> EXERCISE DIRECTIONS
Go line by line through the data and copy those with the word "시작하는".

+ + +

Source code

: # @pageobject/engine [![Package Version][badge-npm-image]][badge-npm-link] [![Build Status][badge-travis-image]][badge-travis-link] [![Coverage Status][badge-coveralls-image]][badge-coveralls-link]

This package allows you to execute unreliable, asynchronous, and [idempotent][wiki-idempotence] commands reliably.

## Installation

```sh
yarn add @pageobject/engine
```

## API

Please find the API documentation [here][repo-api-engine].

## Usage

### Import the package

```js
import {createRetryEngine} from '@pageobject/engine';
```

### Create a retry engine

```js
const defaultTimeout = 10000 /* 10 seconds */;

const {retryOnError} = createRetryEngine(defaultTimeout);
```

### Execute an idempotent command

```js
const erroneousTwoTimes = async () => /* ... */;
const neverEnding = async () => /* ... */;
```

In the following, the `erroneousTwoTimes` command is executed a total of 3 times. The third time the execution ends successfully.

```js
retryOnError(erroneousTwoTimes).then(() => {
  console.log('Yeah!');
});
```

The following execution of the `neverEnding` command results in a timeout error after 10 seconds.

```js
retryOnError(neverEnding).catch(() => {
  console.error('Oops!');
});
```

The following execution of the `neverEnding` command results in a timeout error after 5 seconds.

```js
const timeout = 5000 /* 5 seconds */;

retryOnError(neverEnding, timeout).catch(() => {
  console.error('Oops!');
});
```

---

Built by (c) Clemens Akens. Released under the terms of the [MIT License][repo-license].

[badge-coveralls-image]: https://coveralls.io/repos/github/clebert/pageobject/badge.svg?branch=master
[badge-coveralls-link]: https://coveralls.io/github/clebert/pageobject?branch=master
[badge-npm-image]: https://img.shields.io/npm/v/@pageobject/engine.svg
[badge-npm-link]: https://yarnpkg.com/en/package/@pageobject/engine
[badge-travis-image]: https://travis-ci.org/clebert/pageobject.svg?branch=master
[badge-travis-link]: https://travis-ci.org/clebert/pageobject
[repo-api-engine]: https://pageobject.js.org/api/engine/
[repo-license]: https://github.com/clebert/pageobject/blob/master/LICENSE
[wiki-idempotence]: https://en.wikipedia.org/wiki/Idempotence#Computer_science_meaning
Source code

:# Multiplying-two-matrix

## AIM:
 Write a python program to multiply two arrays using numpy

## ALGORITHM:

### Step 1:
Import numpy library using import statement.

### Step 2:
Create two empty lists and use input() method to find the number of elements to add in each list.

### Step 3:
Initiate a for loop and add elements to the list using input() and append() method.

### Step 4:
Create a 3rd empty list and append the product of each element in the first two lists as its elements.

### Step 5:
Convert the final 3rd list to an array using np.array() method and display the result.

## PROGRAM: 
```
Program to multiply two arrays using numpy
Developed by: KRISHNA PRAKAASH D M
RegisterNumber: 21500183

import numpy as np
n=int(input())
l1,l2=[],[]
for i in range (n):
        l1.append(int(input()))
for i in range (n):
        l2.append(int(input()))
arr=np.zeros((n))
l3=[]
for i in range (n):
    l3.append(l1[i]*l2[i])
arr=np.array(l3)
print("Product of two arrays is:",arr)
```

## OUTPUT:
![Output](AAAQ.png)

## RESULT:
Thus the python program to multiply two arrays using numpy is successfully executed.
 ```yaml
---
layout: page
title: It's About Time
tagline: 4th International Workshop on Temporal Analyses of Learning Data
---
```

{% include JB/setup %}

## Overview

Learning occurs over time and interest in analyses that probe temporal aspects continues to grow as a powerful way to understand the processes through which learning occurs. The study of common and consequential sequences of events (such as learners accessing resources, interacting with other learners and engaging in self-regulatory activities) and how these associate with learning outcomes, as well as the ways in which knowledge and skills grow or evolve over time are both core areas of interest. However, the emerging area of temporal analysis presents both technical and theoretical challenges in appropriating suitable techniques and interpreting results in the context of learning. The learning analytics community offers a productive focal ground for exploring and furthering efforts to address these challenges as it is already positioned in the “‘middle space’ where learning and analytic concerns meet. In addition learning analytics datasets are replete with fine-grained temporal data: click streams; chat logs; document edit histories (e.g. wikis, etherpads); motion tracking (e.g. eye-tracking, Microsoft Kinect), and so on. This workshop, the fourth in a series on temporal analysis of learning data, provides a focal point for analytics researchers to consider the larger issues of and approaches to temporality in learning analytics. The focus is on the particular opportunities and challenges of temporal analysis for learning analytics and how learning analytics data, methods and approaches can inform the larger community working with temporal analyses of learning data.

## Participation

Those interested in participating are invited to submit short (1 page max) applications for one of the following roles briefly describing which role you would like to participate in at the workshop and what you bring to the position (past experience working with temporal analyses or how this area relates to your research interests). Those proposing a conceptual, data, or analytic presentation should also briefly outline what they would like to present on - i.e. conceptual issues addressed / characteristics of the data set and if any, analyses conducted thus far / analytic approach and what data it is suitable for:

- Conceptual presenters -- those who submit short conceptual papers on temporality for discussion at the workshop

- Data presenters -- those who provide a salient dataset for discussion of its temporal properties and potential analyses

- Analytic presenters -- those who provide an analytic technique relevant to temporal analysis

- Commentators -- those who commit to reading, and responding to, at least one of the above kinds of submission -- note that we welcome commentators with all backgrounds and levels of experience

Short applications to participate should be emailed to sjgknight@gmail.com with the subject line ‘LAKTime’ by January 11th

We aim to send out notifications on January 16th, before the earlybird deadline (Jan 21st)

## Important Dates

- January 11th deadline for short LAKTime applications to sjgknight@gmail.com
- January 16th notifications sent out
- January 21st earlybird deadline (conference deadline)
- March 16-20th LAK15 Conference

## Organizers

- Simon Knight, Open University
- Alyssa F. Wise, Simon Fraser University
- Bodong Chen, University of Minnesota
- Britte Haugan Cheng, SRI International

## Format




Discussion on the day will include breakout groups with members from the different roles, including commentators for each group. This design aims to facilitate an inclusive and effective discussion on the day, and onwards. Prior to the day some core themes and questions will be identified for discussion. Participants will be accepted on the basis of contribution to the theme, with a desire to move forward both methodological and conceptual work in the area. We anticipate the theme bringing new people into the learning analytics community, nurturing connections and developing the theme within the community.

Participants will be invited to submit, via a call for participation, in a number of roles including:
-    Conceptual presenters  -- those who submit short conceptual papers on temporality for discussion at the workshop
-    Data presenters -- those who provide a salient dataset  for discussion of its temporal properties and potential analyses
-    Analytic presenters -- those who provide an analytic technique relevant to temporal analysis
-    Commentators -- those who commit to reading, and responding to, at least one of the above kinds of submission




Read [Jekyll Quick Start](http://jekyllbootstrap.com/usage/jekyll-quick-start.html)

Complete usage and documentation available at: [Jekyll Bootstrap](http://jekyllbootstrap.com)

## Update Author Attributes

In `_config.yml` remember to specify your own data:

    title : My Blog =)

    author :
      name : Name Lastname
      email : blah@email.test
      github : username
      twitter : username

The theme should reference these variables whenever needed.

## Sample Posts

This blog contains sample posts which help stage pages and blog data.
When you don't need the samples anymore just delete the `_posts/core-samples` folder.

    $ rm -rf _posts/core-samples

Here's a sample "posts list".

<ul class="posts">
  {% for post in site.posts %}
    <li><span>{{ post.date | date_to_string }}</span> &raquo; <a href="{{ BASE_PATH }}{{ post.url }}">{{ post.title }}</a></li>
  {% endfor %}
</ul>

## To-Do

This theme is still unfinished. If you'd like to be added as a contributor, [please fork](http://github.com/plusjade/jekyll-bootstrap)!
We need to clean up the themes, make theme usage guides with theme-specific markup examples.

+ + +

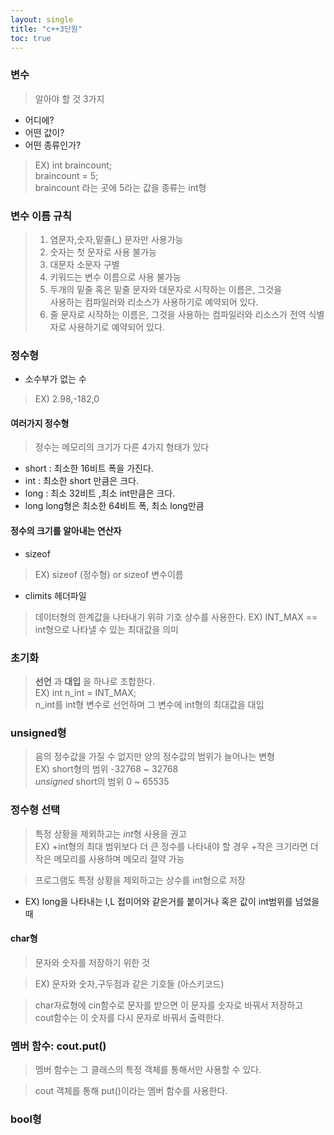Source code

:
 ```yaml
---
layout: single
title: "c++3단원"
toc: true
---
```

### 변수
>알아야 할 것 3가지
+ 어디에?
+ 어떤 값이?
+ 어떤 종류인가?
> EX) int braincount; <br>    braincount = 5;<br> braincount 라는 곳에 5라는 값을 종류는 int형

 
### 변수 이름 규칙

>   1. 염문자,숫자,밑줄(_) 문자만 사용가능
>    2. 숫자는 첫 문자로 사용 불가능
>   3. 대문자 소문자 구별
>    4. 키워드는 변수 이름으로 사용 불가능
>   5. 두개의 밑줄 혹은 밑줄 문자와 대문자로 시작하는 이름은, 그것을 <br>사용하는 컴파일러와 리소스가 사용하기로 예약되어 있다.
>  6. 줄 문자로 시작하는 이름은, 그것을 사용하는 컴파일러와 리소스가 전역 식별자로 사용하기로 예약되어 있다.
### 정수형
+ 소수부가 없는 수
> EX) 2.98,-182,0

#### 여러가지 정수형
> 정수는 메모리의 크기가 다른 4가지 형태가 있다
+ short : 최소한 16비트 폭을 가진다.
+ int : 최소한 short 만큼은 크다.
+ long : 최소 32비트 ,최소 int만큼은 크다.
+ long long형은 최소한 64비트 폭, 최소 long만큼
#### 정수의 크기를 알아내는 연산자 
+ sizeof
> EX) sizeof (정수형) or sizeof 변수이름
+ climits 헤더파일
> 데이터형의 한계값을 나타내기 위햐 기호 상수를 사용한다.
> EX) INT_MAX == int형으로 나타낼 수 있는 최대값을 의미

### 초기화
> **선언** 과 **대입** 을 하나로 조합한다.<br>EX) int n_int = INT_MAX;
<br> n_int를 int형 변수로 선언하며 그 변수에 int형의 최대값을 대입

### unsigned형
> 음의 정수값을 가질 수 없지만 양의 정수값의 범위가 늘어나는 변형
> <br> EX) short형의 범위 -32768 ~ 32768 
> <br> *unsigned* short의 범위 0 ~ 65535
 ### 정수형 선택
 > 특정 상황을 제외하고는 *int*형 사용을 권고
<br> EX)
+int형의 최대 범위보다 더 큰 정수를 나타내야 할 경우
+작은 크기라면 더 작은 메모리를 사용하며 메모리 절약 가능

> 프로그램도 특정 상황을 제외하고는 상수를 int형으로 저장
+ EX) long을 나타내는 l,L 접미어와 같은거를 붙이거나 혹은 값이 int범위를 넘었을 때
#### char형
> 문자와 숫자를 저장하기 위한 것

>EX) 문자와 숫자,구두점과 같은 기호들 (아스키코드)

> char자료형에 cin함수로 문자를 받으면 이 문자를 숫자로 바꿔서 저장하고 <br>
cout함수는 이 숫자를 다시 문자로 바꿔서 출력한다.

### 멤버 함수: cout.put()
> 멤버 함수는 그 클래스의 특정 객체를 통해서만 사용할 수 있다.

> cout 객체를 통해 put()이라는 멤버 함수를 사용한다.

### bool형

+ + +

> EXERCISE ANSWER
>   5. 두개의 밑줄 혹은 밑줄 문자와 대문자로 시작하는 이름은, 그것을 <br>사용하는 컴파일러와 리소스가 사용하기로 예약되어 있다.
>  6. 줄 문자로 시작하는 이름은, 그것을 사용하는 컴파일러와 리소스가 전역 식별자로 사용하기로 예약되어 있다.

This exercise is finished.